__EXERCISE DIRECTIONS__
Restate verbatim the span of lines below between the line with "- Comprueban que el codigo hace lo esperado" and the line with "- Probado un valor, probados todos.", including those two lines, and only that span.

(GIVEN RECORDS begins)

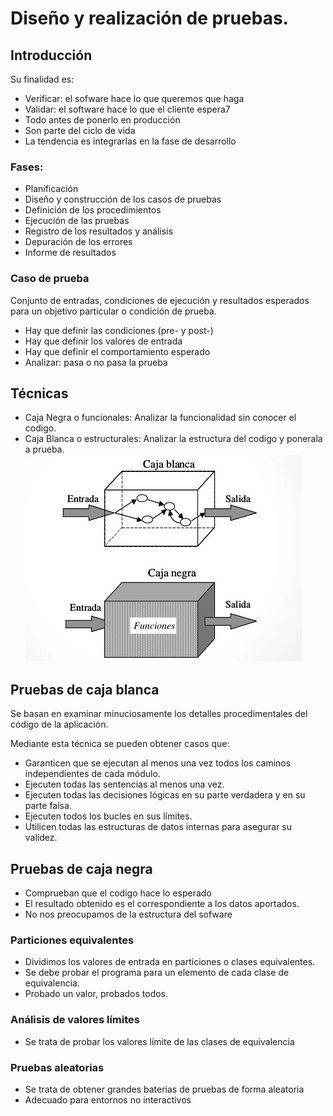# Diseño y realización de pruebas.



## Introducción

Su finalidad es:

- Verificar: el sofware hace lo que queremos que haga
- Validar: el software hace lo que el cliente espera7
- Todo antes de ponerlo en producción
- Son parte del ciclo de vida
- La tendencia es integrarlas en la fase de desarrollo


### Fases:
 - Planificación
 - Diseño y construcción de los casos de pruebas
 - Definición de los procedimientos
 - Ejecución de las pruebas
 - Registro de los resultados y análisis
 - Depuración de los errores
 - Informe de resultados


### Caso de prueba
Conjunto de entradas, condiciones de ejecución y resultados 
esperados para un objetivo particular o condición de prueba.
 - Hay que definir las condiciones (pre- y post-)
 - Hay que definir los valores de entrada
 - Hay que definir el comportamiento esperado
 - Analizar: pasa o no pasa la prueba

 
## Técnicas

- Caja Negra o funcionales: Analizar la funcionalidad sin conocer el codigo.
- Caja Blanca o estructurales: Analizar la estructura del codigo y ponerala a prueba.
![](img/cajaNegraBlanca.jpg)


## Pruebas de caja  blanca
Se basan en examinar minuciosamente los detalles procedimentales del código de la aplicación.

Mediante esta técnica se pueden obtener casos que:
 - Garanticen que se ejecutan al menos una vez todos los caminos independientes de cada módulo.
 - Ejecuten todas las sentencias al menos una vez.
 - Ejecuten todas las decisiones lógicas en su parte verdadera y en su parte falsa.
 - Ejecuten todos los bucles en sus límites.
 - Utilicen todas las estructuras de datos internas para asegurar su validez.


## Pruebas de caja negra

- Comprueban que el codigo hace lo esperado
- El resultado obtenido es el correspondiente a los datos aportados.
- No nos preocupamos de la estructura del sofware


### Particiones equivalentes
- Dividimos los valores de entrada en particiones o clases equivalentes.
- Se debe probar el programa para un elemento de cada clase de equivalencia.
- Probado un valor, probados todos.


### Análisis de valores límites

- Se trata de probar los valores límite de las clases de equivalencia

### Pruebas aleatorias

- Se trata de obtener grandes baterias de pruebas de forma aleatoria
- Adecuado para entornos no interactivos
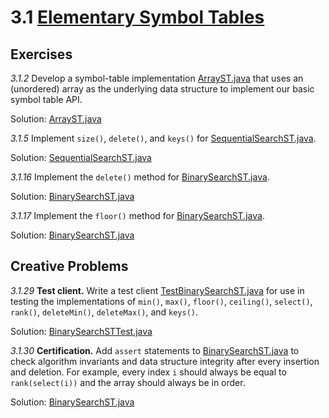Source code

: # 3.1 [Elementary Symbol Tables](https://algs4.cs.princeton.edu/31elementary)

## Exercises

_3.1.2_ Develop a symbol-table implementation [ArrayST.java](https://algs4.cs.princeton.edu/31elementary/ArrayST.java.html) that uses an (unordered) array as the underlying data structure to implement our basic symbol table API.

Solution: [ArrayST.java](ArrayST.java)

_3.1.5_ Implement `size()`, `delete()`, and `keys()` for [SequentialSearchST.java](https://algs4.cs.princeton.edu/31elementary/SequentialSearchST.java.html). 

Solution: [SequentialSearchST.java](SequentialSearchST.java)

_3.1.16_ Implement the `delete()` method for [BinarySearchST.java](https://algs4.cs.princeton.edu/31elementary/BinarySearchST.java.html). 

Solution: [BinarySearchST.java](BinarySearchST.java)

_3.1.17_ Implement the `floor()` method for [BinarySearchST.java](https://algs4.cs.princeton.edu/31elementary/BinarySearchST.java.html). 

Solution: [BinarySearchST.java](BinarySearchST.java)

## Creative Problems

_3.1.29_ **Test client.** Write a test client [TestBinarySearchST.java](https://algs4.cs.princeton.edu/31elementary/TestBinarySearchST.java.html) for use in testing the implementations of `min()`, `max()`, `floor()`, `ceiling()`, `select()`, `rank()`, `deleteMin()`, `deleteMax()`, and `keys()`. 

Solution: [BinarySearchSTTest.java](../../../../test/java/3%20Searching/3.1%20Elementary%20Symbol%20Tables/BinarySearchSTTest.java)

_3.1.30_ **Certification.** Add `assert` statements to [BinarySearchST.java](https://algs4.cs.princeton.edu/31elementary/BinarySearchST.java.html) to check algorithm invariants and data structure integrity after every insertion and deletion. For example, every index `i` should always be equal to `rank(select(i))` and the array should always be in order. 

Solution: [BinarySearchST.java](BinarySearchST.java)
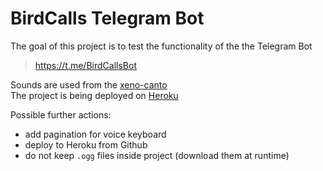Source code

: # BirdCalls Telegram Bot

The goal of this project is to test the functionality of the the Telegram Bot

> https://t.me/BirdCallsBot

Sounds are used from the [xeno-canto](https://xeno-canto.org/)  
The project is being deployed on [Heroku](https://www.heroku.com/)

Possible further actions:

- add pagination for voice keyboard
- deploy to Heroku from Github
- do not keep `.ogg` files inside project (download them at runtime)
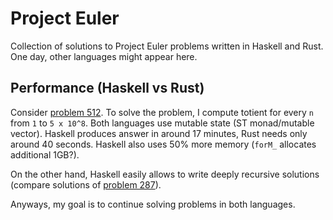 # Project Euler

Collection of solutions to Project Euler problems written in Haskell and Rust.
One day, other languages might appear here.

## Performance (Haskell vs Rust)

Consider [problem 512](https://projecteuler.net/problem=512).
To solve the problem, I compute totient for every `n` from `1` to `5 x 10^8`.
Both languages use mutable state (ST monad/mutable vector).
Haskell produces answer in around 17 minutes, Rust needs only around 40 seconds.
Haskell also uses 50% more memory (`forM_` allocates additional 1GB?).

On the other hand, Haskell easily allows to write deeply recursive solutions
(compare solutions of [problem 287](https://projecteuler.net/problem=287)).

Anyways, my goal is to continue solving problems in both languages.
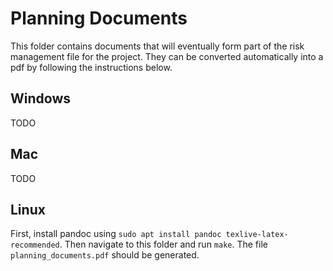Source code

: # Planning Documents

This folder contains documents that will eventually form part of the risk management file for the project. They can be converted automatically into a pdf by following the instructions below.

## Windows

TODO

## Mac

TODO

## Linux

First, install pandoc using `sudo apt install pandoc texlive-latex-recommended`. Then navigate to this folder and run `make`. The file `planning_documents.pdf` should be generated.
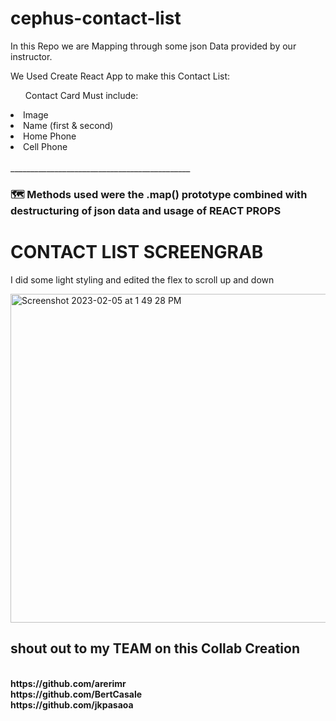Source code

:# cephus-contact-list
In this Repo we are Mapping through some json Data provided by our instructor.

We Used Create React App to make this Contact List: 
  <ul>Contact Card Must include:</ul>
  <li>Image</li>
  <li>Name (first & second)</li>
  <li>Home Phone</li>
  <li>Cell Phone</li>
  <br>
  _____________________________________________
  <br>
  <h3>🗺️ Methods used were the .map() prototype combined with destructuring of json data and usage of <strong>REACT PROPS</strong></h3>
  <h1>CONTACT LIST SCREENGRAB</h1>
  <p>I did some light styling and edited the flex to scroll up and down</p>
  
  <img width="526" alt="Screenshot 2023-02-05 at 1 49 28 PM" src="https://user-images.githubusercontent.com/113807743/216838949-944903e1-c25c-4584-9d7e-ea763f2f0c60.png">

<h2> shout out to my TEAM on this <strong>Collab Creation</strong></h2>
<br>
<strong>https://github.com/arerimr</strong>
<br>
<strong>https://github.com/BertCasale</strong>
<br>
<strong>https://github.com/jkpasaoa</strong>
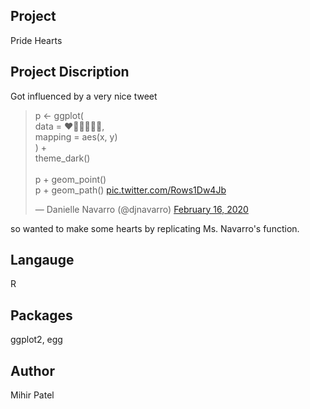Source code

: Project
--------
Pride Hearts

Project Discription
--------------------
Got influenced by a very nice tweet 
<blockquote class="twitter-tweet"><p lang="cs" dir="ltr">p &lt;- ggplot(<br> data = ❤️🧡💛💚💙💜,<br> mapping = aes(x, y)<br>) + <br> theme_dark()<br><br>p + geom_point() <br>p + geom_path() <a href="https://t.co/Rows1Dw4Jb">pic.twitter.com/Rows1Dw4Jb</a></p>&mdash; Danielle Navarro (@djnavarro) <a href="https://twitter.com/djnavarro/status/1228840241441595392?ref_src=twsrc%5Etfw">February 16, 2020</a></blockquote> 
so wanted to make some hearts by replicating Ms. Navarro's function.

Langauge
---------
R

Packages
--------
ggplot2, egg

Author
------
Mihir Patel

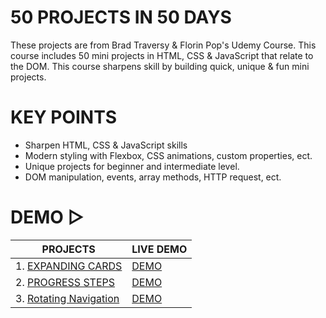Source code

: # 50 PROJECTS IN 50 DAYS

These projects are from Brad Traversy & Florin Pop's Udemy Course. This course includes 50 mini projects in HTML, CSS & JavaScript that relate to the DOM. This course sharpens skill by building quick, unique & fun mini projects.

# KEY POINTS

- Sharpen HTML, CSS & JavaScript skills
- Modern styling with Flexbox, CSS animations, custom properties, ect.
- Unique projects for beginner and intermediate level.
- DOM manipulation, events, array methods, HTTP request, ect.

# DEMO ▷

| PROJECTS                                                                                                              | LIVE DEMO                                                              |
| --------------------------------------------------------------------------------------------------------------------- | ---------------------------------------------------------------------- |
| 1. <a href="https://github.com/Lorn12/50-projects-in-50-days/tree/main/Expanding%20Cards">EXPANDING CARDS</a>         | <a href="https://main--graceful-capybara-ea0ae4.netlify.app/">DEMO</a> |
| 2. <a href="https://github.com/Lorn12/50-projects-in-50-days/tree/main/Progress%20Steps">PROGRESS STEPS</a>           | <a href="https://main--bucolic-swan-c4f0a2.netlify.app/">DEMO</a>      |
| 3. <a href="https://github.com/Lorn12/50-projects-in-50-days/tree/main/Rotating%20Navigation">Rotating Navigation</a> | <a href="https://main--leafy-griffin-eba5d0.netlify.app/">DEMO</a>     |
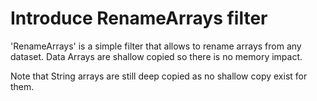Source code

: # Introduce RenameArrays filter

'RenameArrays' is a simple filter that allows to rename arrays from any dataset.
Data Arrays are shallow copied so there is no memory impact.

Note that String arrays are still deep copied as no shallow copy exist for them.
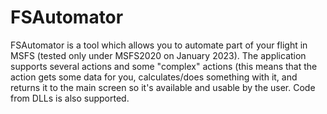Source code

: # FSAutomator

FSAutomator is a tool which allows you to automate part of your flight in MSFS (tested only under MSFS2020 on January 2023). The application supports several actions and some "complex" actions (this means that the action gets some data for you, calculates/does something with it, and returns it to the main screen so it's available and usable by the user. Code from DLLs is also supported.
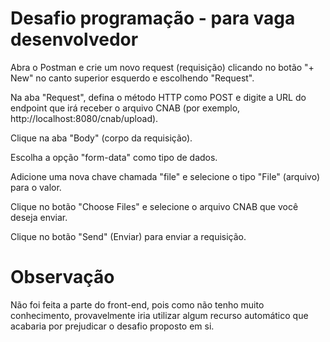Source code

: # Desafio programação - para vaga desenvolvedor

Abra o Postman e crie um novo request (requisição) clicando no botão "+ New" no canto superior esquerdo e escolhendo "Request".

Na aba "Request", defina o método HTTP como POST e digite a URL do endpoint que irá receber o arquivo CNAB (por exemplo, http://localhost:8080/cnab/upload).

Clique na aba "Body" (corpo da requisição).

Escolha a opção "form-data" como tipo de dados.

Adicione uma nova chave chamada "file" e selecione o tipo "File" (arquivo) para o valor.

Clique no botão "Choose Files" e selecione o arquivo CNAB que você deseja enviar.

Clique no botão "Send" (Enviar) para enviar a requisição.

# Observação

Não foi feita a parte do front-end, pois como não tenho muito conhecimento, provavelmente iria utilizar algum recurso automático que acabaria por prejudicar o desafio proposto em si.
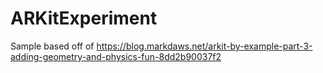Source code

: # ARKitExperiment

Sample based off of https://blog.markdaws.net/arkit-by-example-part-3-adding-geometry-and-physics-fun-8dd2b90037f2

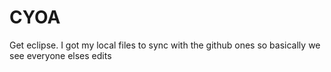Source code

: # CYOA
Get eclipse.
I got my local files to sync with the github ones so basically we see everyone elses edits
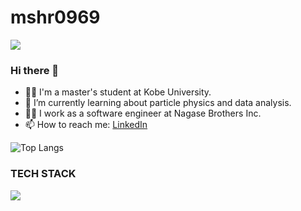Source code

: # mshr0969
![](https://komarev.com/ghpvc/?username=mshr0969&color=blue)
### Hi there 👋

- 👨‍🎓 I'm a master's student at Kobe University.
- 🌱 I’m currently learning about particle physics and data analysis.
- 🧑‍💻 I work as a software engineer at Nagase Brothers Inc.
- 📫 How to reach me: [LinkedIn](https://www.linkedin.com/in/masahiro-sasada-252154331/)

![Top Langs](http://github-profile-summary-cards.vercel.app/api/cards/profile-details?username=mshr0969)

### TECH STACK

<img src="https://skillicons.dev/icons?i=go,py,ts,cpp,aws,docker,terraform,mysql,postgres,graphql" /> <br /><br />
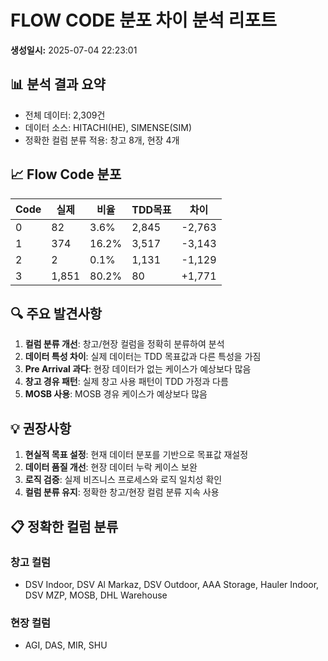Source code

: # FLOW CODE 분포 차이 분석 리포트

**생성일시:** 2025-07-04 22:23:01

## 📊 분석 결과 요약
- 전체 데이터: 2,309건
- 데이터 소스: HITACHI(HE), SIMENSE(SIM)
- 정확한 컬럼 분류 적용: 창고 8개, 현장 4개

## 📈 Flow Code 분포
| Code | 실제 | 비율 | TDD목표 | 차이 |
|------|------|------|---------|------|
| 0 | 82 | 3.6% | 2,845 | -2,763 |
| 1 | 374 | 16.2% | 3,517 | -3,143 |
| 2 | 2 | 0.1% | 1,131 | -1,129 |
| 3 | 1,851 | 80.2% | 80 | +1,771 |

## 🔍 주요 발견사항
1. **컬럼 분류 개선**: 창고/현장 컬럼을 정확히 분류하여 분석
2. **데이터 특성 차이**: 실제 데이터는 TDD 목표값과 다른 특성을 가짐
3. **Pre Arrival 과다**: 현장 데이터가 없는 케이스가 예상보다 많음
4. **창고 경유 패턴**: 실제 창고 사용 패턴이 TDD 가정과 다름
5. **MOSB 사용**: MOSB 경유 케이스가 예상보다 많음

## 💡 권장사항
1. **현실적 목표 설정**: 현재 데이터 분포를 기반으로 목표값 재설정
2. **데이터 품질 개선**: 현장 데이터 누락 케이스 보완
3. **로직 검증**: 실제 비즈니스 프로세스와 로직 일치성 확인
4. **컬럼 분류 유지**: 정확한 창고/현장 컬럼 분류 지속 사용

## 📋 정확한 컬럼 분류
### 창고 컬럼
- DSV Indoor, DSV Al Markaz, DSV Outdoor, AAA Storage, Hauler Indoor, DSV MZP, MOSB, DHL Warehouse

### 현장 컬럼
- AGI, DAS, MIR, SHU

(GIVEN RECORDS ends)

__SOLUTION TO THE PROBLEM__
- Comprueban que el codigo hace lo esperado
- El resultado obtenido es el correspondiente a los datos aportados.
- No nos preocupamos de la estructura del sofware


### Particiones equivalentes
- Dividimos los valores de entrada en particiones o clases equivalentes.
- Se debe probar el programa para un elemento de cada clase de equivalencia.
- Probado un valor, probados todos.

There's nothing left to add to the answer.